- _Task directions_:
Beginning with the first line below, retype exactly each line through the one containing "1\. I once heard". Leave out all pictures.

- _Records for processing_:
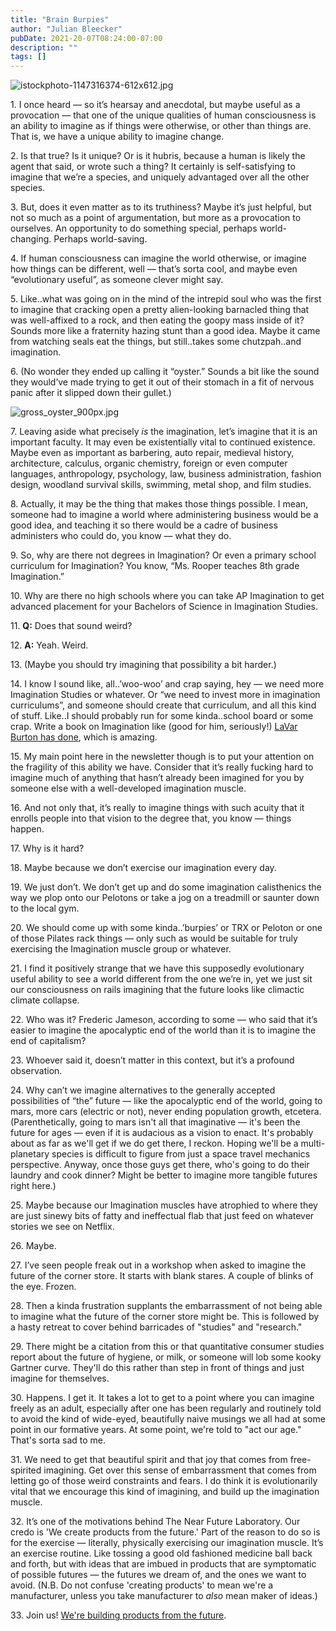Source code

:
 ```yaml
---
title: "Brain Burpies"
author: "Julian Bleecker"
pubDate: 2021-20-07T08:24:00-07:00
description: ""
tags: []
---
```


![istockphoto-1147316374-612x612.jpg](https://buttondown-attachments.s3.amazonaws.com/images/4249ceff-bac2-4b3e-938e-b5a3fd968781.jpg)

1\. I once heard — so it’s hearsay and anecdotal, but maybe useful as a provocation — that one of the unique qualities of human consciousness is an ability to imagine as if things were otherwise, or other than things are. That is, we have a unique ability to imagine change.

2\. Is that true? Is it unique? Or is it hubris, because a human is likely the agent that said, or wrote such a thing? It certainly is self-satisfying to imagine that we’re a species, and uniquely advantaged over all the other species.

3\. But, does it even matter as to its truthiness? Maybe it’s just helpful, but not so much as a point of argumentation, but more as a provocation to ourselves. An opportunity to do something special, perhaps world-changing. Perhaps world-saving.

4\. If human consciousness can imagine the world otherwise, or imagine how things can be different, well — that’s sorta cool, and maybe even “evolutionary useful”, as someone clever might say.

5\. Like..what was going on in the mind of the intrepid soul who was the first to imagine that cracking open a pretty alien-looking barnacled thing that was well-affixed to a rock, and then eating the goopy mass inside of it? Sounds more like a fraternity hazing stunt than a good idea. Maybe it came from watching seals eat the things, but still..takes some chutzpah..and imagination.

6\. (No wonder they ended up calling it “oyster.” Sounds a bit like the sound they would’ve made trying to get it out of their stomach in a fit of nervous panic after it slipped down their gullet.)

![gross_oyster_900px.jpg](https://buttondown-attachments.s3.amazonaws.com/images/5062cc3d-8483-400b-9401-01cbb9cde355.jpg)

7\. Leaving aside what precisely *is* the imagination, let’s imagine that it is an important faculty. It may even be existentially vital to continued existence. Maybe even as important as barbering, auto repair, medieval history, architecture, calculus, organic chemistry, foreign or even computer languages, anthropology, psychology, law, business administration, fashion design, woodland survival skills, swimming, metal shop, and film studies.

8\. Actually, it may be the thing that makes those things possible. I mean, someone had to imagine a world where administering business would be a good idea, and teaching it so there would be a cadre of business administers who could do, you know — what they do.

9\. So, why are there not degrees in Imagination? Or even a primary school curriculum for Imagination? You know, “Ms. Rooper teaches 8th grade Imagination.”

10\. Why are there no high schools where you can take AP Imagination to get advanced placement for your Bachelors of Science in Imagination Studies.

11\. **Q:** Does that sound weird?

12\. **A:** Yeah. Weird.

13\. (Maybe you should try imagining that possibility a bit harder.)

14\. I know I sound like, all..’woo-woo’ and crap saying, hey — we need more Imagination Studies or whatever. Or “we need to invest more in imagination curriculums”, and someone should create that curriculum, and all this kind of stuff. Like..I should probably run for some kinda..school board or some crap. Write a book on Imagination like (good for him, seriously!) [LaVar Burton has done](https://akidsco.com/products/a-kids-book-about-imagination), which is amazing.

15\. My main point here in the newsletter though is to put your attention on the fragility of this ability we have. Consider that it’s really fucking hard to imagine much of anything that hasn’t already been imagined for you by someone else with a well-developed imagination muscle.

16\. And not only that, it’s really to imagine things with such acuity that it enrolls people into that vision to the degree that, you know — things happen.

17\. Why is it hard?

18\. Maybe because we don’t exercise our imagination every day.

19\. We just don’t. We don’t get up and do some imagination calisthenics the way we plop onto our Pelotons or take a jog on a treadmill or saunter down to the local gym.

20\. We should come up with some kinda..’burpies’ or TRX or Peloton or one of those Pilates rack things — only such as would be suitable for truly exercising the Imagination muscle group or whatever.

21\. I find it positively strange that we have this supposedly evolutionary useful ability to see a world different from the one we’re in, yet we just sit our consciousness on rails imagining that the future looks like climactic climate collapse.

22\. Who was it? Frederic Jameson, according to some — who said that it’s easier to imagine the apocalyptic end of the world than it is to imagine the end of capitalism?

23\. Whoever said it, doesn’t matter in this context, but it’s a profound observation.

24\. Why can’t we imagine alternatives to the generally accepted possibilities of “the” future — like the apocalyptic end of the world, going to mars, more cars (electric or not), never ending population growth, etcetera. (Parenthetically, going to mars isn't all that imaginative — it's been the future for ages — even if it is audacious as a vision to enact. It's probably about as far as we'll get if we do get there, I reckon. Hoping we'll be a multi-planetary species is difficult to figure from just a space travel mechanics perspective. Anyway, once those guys get there, who's going to do their laundry and cook dinner? Might be better to imagine more tangible futures right here.)

25\. Maybe because our Imagination muscles have atrophied to where they are just sinewy bits of fatty and ineffectual flab that just feed on whatever stories we see on Netflix.

26\. Maybe.

27\. I’ve seen people freak out in a workshop when asked to imagine the future of the corner store. It starts with blank stares. A couple of blinks of the eye. Frozen.

28\. Then a kinda frustration supplants the embarrassment of not being able to imagine what the future of the corner store might be. This is followed by a hasty retreat to cover behind barricades of "studies" and "research."

29\. There might be a citation from this or that quantitative consumer studies report about the future of hygiene, or milk, or someone will lob some kooky Gartner curve. They'll do this rather than step in front of things and just imagine for themselves.

30\. Happens. I get it. It takes a lot to get to a point where you can imagine freely as an adult, especially after one has been regularly and routinely told to avoid the kind of wide-eyed, beautifully naive musings we all had at some point in our formative years. At some point, we're told to "act our age." That's sorta sad to me.

31\. We need to get that beautiful spirit and that joy that comes from free-spirited imagining. Get over this sense of embarrassment that comes from letting go of those weird constraints and fears. I do think it is evolutionarily vital that we encourage this kind of imagining, and build up the imagination muscle.

32\. It’s one of the motivations behind The Near Future Laboratory. Our credo is 'We create products from the future.' Part of the reason to do so is for the exercise — literally, physically exercising our imagination muscle. It’s an exercise routine. Like tossing a good old fashioned medicine ball back and forth, but with ideas that are imbued in products that are symptomatic of possible futures — the futures we dream of, and the ones we want to avoid. (N.B. Do not confuse 'creating products' to mean we're a manufacturer, unless you take manufacturer to _also_ mean maker of ideas.)

33\. Join us! [We're building products from the future](https://discord.gg/y48uyPeNRp).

- _Task response_:
Source code

:
 ```yaml
---
title: "Brain Burpies"
author: "Julian Bleecker"
pubDate: 2021-20-07T08:24:00-07:00
description: ""
tags: []
---
```


![istockphoto-1147316374-612x612.jpg](https://buttondown-attachments.s3.amazonaws.com/images/4249ceff-bac2-4b3e-938e-b5a3fd968781.jpg)

1\. I once heard — so it’s hearsay and anecdotal, but maybe useful as a provocation — that one of the unique qualities of human consciousness is an ability to imagine as if things were otherwise, or other than things are. That is, we have a unique ability to imagine change.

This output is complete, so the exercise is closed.